From Henry Hazlitts 1946 classic "Economics in One Lesson":
You cannot make a man worth a given amount by making it illegal for anyone to offer him anything less. You merely deprive him of the right to earn the amount that his abilities and situation would permit him to earn, while you deprive the community even of the moderate services that he is capable of rendering. In brief, for a low wage you substitute unemployment. You do harm all around, with no comparable compensation.
If your competitors can hire cheap people for working there, you will never be able to justify hiring more expensively. But if they can not hire that cheaply, you will be able to spend more too.
You will also never be able to justify hiring more expensively if you can instead use a cheap/free machine, which is of course where we're heading, since people refuse to acknowledge the truth in OP's quote.
Price is the common agreement between those who have a thing, and those who want it, net of all other circumstances, to mediate an exchange.
If price exceeds costs, then that trade is equitable and sustainable.
Where a wage is offered that does not meet the provisioning costs of a good or service, that good or service cannot be sustainably provisioned, and the exchange is only sustained by the net transfer of wealth from the seller to the buyer. Such exchanges frequently occur, under a "backwards S-shaped" supply curve.
Here, the short term costs of a good or service may be met, but its long-term costs are not. A paradox is that as wages are pushed down, working hours increase, because the only way a worker can afford sufficient food is to increase the hours worked.
Similar dynamics are seen in oil, e.g., the $0.02/bbl price of oil low hit during the East Texas Oil Boom ~1929 - 1931. (Daniel Yergin, The Prize, chapter 13, generally).
As Adam Smith observed:
A man must always live by his work, and his wages must at least be sufficient to maintain him. They must even upon most occasions be somewhat more, otherwise it would be impossible for him to bring up a family, and the race of such workmen could not last beyond the first generation.
Sweat shops, while convenient to those in higher economic positions, are not economically sustainable.
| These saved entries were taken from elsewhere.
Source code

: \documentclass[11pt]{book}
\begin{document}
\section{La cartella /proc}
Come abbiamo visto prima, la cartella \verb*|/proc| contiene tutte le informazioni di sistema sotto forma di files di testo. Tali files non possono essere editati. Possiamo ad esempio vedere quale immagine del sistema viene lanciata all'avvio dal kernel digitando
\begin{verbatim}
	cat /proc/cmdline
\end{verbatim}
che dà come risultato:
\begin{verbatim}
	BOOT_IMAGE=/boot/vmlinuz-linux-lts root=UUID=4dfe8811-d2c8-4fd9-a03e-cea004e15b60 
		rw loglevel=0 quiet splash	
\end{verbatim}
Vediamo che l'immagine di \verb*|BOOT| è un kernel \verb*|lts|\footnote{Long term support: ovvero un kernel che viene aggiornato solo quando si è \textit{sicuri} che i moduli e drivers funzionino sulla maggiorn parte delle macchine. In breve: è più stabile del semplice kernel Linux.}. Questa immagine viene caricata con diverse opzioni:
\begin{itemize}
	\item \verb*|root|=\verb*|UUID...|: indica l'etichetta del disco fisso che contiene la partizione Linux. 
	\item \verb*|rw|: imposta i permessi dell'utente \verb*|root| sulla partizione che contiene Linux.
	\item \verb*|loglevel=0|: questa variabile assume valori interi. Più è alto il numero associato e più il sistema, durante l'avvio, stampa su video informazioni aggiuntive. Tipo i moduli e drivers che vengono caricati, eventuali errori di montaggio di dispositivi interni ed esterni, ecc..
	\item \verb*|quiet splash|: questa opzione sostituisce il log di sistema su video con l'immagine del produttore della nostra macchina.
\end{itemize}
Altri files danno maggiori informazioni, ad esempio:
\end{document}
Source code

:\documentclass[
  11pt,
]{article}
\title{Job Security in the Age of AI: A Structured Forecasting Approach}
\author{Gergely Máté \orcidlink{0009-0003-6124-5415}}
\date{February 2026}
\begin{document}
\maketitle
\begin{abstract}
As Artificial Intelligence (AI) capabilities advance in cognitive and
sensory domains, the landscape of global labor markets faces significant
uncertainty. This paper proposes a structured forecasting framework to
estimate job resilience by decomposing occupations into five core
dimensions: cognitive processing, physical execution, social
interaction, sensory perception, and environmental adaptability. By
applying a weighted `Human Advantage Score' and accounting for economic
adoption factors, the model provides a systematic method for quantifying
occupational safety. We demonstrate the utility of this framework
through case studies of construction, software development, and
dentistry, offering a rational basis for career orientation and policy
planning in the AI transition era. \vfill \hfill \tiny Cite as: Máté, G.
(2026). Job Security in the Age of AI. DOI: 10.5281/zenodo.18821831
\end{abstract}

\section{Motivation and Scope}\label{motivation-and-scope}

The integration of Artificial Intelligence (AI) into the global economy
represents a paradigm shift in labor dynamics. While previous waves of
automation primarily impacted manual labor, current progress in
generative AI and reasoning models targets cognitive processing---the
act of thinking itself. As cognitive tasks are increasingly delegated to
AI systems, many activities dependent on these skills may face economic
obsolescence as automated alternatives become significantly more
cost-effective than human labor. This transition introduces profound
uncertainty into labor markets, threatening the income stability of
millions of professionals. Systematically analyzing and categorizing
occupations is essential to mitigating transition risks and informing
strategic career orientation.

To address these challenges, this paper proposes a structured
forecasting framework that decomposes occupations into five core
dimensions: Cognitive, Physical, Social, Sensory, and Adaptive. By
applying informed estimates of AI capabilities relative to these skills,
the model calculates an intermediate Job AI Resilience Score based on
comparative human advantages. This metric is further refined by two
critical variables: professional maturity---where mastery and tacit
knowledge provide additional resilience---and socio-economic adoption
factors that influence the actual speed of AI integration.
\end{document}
But, yes, let's deregulate everything so a few property owners can amass all the wealth to themselves. Great idea. Never been done before. Let's give it a shot.
The concept of minimum wage is beneficial to the big players as well, because the small players will eventually have neither the money to pay people more than they're worth nor the upfront capital to develop the machines to replace them.
You cannot make a man worth a given amount by making it illegal for anyone to offer him anything less. You merely deprive him of the right to earn the amount that his abilities and situation would permit him to earn, while you deprive the community even of the moderate services that he is capable of rendering. In brief, for a low wage you substitute unemployment. You do harm all around, with no comparable compensation.